Run down, depressed, or trying to stay positive?
Don’t reach for a tub of ice cream or a big bag of chips. There’s growing evidence that you can boost your mood with food, but it has to be the right food.
Diet decisions that improve the rest of the body may also improve the brain’s outlook on the world.
Overall healthy eating – fruits, vegetables, healthy fats and whole grains – has been linked in studies to lower risk of depression and even suicide.
Nutrition also influences the immune system, which has been shown to affect the risk of depression, as well.
Try adding these five mood-boosting foods to your daily diet.
Salmon is a nutritional powerhouse fully of omega-3 fatty acids, a key nutrient that our bodies don’t produce on their own.
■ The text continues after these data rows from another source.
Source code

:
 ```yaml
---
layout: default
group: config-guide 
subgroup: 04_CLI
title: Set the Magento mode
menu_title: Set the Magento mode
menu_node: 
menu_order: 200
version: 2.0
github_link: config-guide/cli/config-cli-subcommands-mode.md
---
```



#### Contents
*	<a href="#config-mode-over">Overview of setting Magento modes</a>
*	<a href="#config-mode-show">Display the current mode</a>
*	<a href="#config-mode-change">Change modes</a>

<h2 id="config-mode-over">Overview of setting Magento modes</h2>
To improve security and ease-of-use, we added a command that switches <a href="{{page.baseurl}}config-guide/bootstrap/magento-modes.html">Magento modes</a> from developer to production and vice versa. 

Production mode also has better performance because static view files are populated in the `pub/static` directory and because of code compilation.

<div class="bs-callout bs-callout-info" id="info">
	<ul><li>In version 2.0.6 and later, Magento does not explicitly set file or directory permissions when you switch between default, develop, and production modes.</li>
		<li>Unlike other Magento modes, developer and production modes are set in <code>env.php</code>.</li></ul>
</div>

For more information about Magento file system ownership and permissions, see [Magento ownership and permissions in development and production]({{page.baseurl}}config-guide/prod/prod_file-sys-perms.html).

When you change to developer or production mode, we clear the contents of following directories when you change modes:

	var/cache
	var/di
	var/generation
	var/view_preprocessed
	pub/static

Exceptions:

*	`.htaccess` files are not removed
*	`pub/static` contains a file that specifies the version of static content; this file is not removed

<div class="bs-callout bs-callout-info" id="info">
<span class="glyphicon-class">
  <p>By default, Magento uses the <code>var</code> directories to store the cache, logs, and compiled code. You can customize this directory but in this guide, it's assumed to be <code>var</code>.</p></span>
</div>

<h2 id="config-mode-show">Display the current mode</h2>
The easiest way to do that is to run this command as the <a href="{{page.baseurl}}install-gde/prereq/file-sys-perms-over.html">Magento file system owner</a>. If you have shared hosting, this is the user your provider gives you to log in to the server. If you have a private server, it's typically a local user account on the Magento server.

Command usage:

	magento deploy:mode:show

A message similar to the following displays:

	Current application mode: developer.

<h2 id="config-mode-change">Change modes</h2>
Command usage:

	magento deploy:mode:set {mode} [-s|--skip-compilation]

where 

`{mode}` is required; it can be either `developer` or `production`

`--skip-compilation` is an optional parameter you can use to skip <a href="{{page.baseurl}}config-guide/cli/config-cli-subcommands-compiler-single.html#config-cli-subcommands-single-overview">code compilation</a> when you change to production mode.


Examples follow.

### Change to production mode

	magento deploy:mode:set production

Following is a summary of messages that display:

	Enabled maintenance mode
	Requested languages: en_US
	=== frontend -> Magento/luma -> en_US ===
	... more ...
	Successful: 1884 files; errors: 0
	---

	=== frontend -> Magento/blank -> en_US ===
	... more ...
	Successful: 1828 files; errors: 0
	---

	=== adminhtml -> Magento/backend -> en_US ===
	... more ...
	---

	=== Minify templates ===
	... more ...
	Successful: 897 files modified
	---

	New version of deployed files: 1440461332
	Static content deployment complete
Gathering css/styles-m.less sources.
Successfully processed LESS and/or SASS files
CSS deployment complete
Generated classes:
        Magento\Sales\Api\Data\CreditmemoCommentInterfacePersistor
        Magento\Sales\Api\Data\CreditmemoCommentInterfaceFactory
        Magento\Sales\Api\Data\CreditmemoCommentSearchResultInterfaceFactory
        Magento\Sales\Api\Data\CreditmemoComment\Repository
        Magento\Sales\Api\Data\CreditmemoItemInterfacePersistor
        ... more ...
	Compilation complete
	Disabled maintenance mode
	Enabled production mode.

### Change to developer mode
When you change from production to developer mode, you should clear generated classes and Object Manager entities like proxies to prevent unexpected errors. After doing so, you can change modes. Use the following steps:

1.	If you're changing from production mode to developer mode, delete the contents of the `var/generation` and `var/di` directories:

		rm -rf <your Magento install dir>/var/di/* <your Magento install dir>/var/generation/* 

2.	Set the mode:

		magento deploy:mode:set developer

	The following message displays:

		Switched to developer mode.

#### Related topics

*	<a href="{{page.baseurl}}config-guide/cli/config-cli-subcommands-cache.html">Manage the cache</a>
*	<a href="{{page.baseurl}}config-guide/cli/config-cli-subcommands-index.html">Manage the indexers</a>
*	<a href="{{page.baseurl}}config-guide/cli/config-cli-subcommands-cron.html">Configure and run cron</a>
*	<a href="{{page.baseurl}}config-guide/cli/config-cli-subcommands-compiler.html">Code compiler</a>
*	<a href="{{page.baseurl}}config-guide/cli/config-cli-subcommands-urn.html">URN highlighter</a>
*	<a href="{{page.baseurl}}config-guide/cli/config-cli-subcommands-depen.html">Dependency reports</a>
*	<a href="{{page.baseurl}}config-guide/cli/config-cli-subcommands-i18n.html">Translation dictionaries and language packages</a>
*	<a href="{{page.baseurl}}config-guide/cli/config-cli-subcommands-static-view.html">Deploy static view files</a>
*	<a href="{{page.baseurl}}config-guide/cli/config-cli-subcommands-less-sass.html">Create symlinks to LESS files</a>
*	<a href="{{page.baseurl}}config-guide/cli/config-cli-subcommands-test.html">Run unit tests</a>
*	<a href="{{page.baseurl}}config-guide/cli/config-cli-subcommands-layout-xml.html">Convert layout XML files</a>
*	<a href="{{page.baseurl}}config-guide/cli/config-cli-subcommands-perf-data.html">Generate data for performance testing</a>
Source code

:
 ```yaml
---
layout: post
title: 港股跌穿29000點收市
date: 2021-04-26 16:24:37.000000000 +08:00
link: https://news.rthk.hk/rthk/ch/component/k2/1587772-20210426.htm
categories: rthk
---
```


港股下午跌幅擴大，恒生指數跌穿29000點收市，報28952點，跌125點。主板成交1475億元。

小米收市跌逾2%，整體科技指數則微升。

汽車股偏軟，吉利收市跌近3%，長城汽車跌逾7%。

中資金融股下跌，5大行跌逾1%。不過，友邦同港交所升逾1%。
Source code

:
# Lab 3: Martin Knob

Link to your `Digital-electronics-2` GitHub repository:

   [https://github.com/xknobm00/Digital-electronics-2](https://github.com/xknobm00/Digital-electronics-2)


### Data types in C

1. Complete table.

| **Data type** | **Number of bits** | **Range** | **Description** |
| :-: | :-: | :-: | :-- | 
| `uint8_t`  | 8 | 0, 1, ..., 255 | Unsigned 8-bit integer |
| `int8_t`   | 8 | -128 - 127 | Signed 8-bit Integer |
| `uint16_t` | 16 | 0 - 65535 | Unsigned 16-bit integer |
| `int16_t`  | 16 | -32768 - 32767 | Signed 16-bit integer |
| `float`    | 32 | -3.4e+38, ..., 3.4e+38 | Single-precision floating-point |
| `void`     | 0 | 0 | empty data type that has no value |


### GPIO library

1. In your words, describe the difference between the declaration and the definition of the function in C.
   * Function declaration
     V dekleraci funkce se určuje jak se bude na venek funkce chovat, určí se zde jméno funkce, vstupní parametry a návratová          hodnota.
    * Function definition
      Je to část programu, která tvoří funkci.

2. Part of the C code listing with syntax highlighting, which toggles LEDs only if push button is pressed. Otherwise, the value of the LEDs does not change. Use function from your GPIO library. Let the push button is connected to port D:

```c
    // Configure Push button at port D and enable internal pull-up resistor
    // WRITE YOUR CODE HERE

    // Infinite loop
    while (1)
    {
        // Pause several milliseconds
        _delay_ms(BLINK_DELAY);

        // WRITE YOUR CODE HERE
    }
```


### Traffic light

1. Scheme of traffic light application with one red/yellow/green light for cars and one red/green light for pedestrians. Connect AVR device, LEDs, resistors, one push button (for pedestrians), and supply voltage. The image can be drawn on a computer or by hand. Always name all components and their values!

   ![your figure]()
Omega-3 fatty acids are part of the membranes that surround cells in the body, particularly in the brain. Research has shown that consuming fish like salmon with omega-3 fatty acids may ease depression.
Salmon is also an inflammation – fighting food.
A candy bar may leave you feeling blah after you eat it, but a piece of dark chocolate could give you a mood boost.
Dark chocolate may be giving not only your brain but also your immune system and eyes a real boost, research shows.
Be careful, though, with the chocolate you choose.
In their studies, researchers used dark chocolate with 70 percent cacao, a recipe reserved for the darkest of dark chocolate. This usually means the chocolate testes more bitter than sweet because only 30 percent of the candy bar is sugar and milk.
Fruits are all good for you as part of a balanced diet, but berries are particularly powerful for the brain.
Berries are rich in flavonoids, which helps regulate mood and improve memory and reduces inflammation.
Spinach and Kale
Dark, leafy greens like spinach and kale are full of omega-3 fatty acids and are inflammation – fighting foods too.
Greens are also rich in magnesium, which plays a major role in brain function and mood.
Almonds are a healthy fat, which boosts brain health.
They are also rich in a compound called tyrosine, which has been found to prevent a decline in cognitive function, especially in response to stress.